Records for this task:
= Beginning of Section =

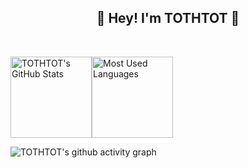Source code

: <h2 align="center">👋 Hey! I'm TOTHTOT 🐘</h2>
<br />

<img align="center" height="130px" src="https://github-readme-stats.vercel.app/api?username=TOTHTOT&hide_title=true&show_icons=true&hide=issues&include_all_commits=true&count_private=true&theme=graywhite&hide_border=true&bg_color=45,ff7979,ffd479,fffc79,73fa79" alt="TOTHTOT's GitHub Stats"><img align="center" height="130px" src="https://github-readme-stats.vercel.app/api/top-langs?username=TOTHTOT&hide_title=true&layout=compact&theme=graywhite&hide_border=true&bg_color=45,fffc79,73fa79,75f0db" alt="Most Used Languages">

![TOTHTOT's github activity graph](https://raw.githubusercontent.com/TOTHTOT/TOTHTOT/output/github-snake.svg)
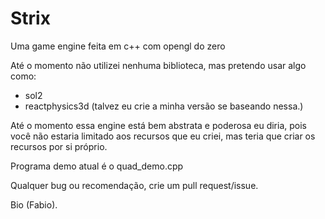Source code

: # Strix

Uma game engine feita em c++ com opengl do zero

Até o momento não utilizei nenhuma biblioteca, mas pretendo usar algo como:
- sol2
- reactphysics3d (talvez eu crie a minha versão se baseando nessa.)

Até o momento essa engine está bem abstrata e poderosa eu diria, pois você não estaria limitado aos recursos que eu criei, mas teria que criar os recursos por si próprio.

Programa demo atual é o quad_demo.cpp

Qualquer bug ou recomendação, crie um pull request/issue.

Bio (Fabio).
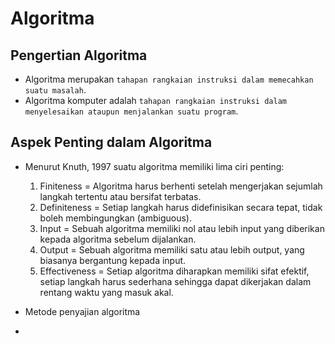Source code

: # Algoritma
## Pengertian Algoritma
- Algoritma merupakan `tahapan rangkaian instruksi dalam memecahkan suatu masalah`.
- Algoritma komputer adalah `tahapan rangkaian instruksi dalam menyelesaikan ataupun menjalankan suatu program`.

## Aspek Penting dalam Algoritma
- Menurut Knuth, 1997 suatu algoritma memiliki lima ciri penting:
  1. Finiteness = Algoritma harus berhenti setelah mengerjakan sejumlah langkah tertentu atau bersifat terbatas.
  2. Definiteness = Setiap langkah harus didefinisikan secara tepat, tidak boleh membingungkan (ambiguous).
  3. Input = Sebuah algoritma memiliki nol atau lebih input yang diberikan kepada algoritma sebelum dijalankan.
  4. Output = Sebuah algoritma memiliki satu atau lebih output, yang biasanya bergantung kepada input.
  5. Effectiveness = Setiap algoritma diharapkan memiliki sifat efektif, setiap langkah harus sederhana sehingga dapat dikerjakan dalam rentang waktu yang masuk akal.
- Metode penyajian algoritma

  
- 
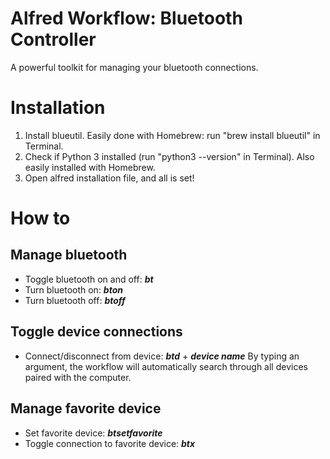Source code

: # Alfred Workflow: Bluetooth Controller
A powerful toolkit for managing your bluetooth connections.

# Installation
1. Install blueutil. Easily done with Homebrew: run "brew install blueutil" in Terminal.
2. Check if Python 3 installed (run "python3 --version" in Terminal). Also easily installed with Homebrew.
3. Open alfred installation file, and all is set!

# How to

## Manage bluetooth
- Toggle bluetooth on and off: ***bt***
- Turn bluetooth on: ***bton***
- Turn bluetooth off: ***btoff***

## Toggle device connections
- Connect/disconnect from device: ***btd*** + ***device name***
By typing an argument, the workflow will automatically search through all devices paired with the computer.

## Manage favorite device
- Set favorite device: ***btsetfavorite***
- Toggle connection to favorite device: ***btx***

= End of Section =

What to work on: Transcribe nothing except the lines from the one with "- Toggle bluetooth on and off: ***bt***" through the end of the data above, each exactly as it appears.

Answer for this exercise:
- Toggle bluetooth on and off: ***bt***
- Turn bluetooth on: ***bton***
- Turn bluetooth off: ***btoff***

## Toggle device connections
- Connect/disconnect from device: ***btd*** + ***device name***
By typing an argument, the workflow will automatically search through all devices paired with the computer.

## Manage favorite device
- Set favorite device: ***btsetfavorite***
- Toggle connection to favorite device: ***btx***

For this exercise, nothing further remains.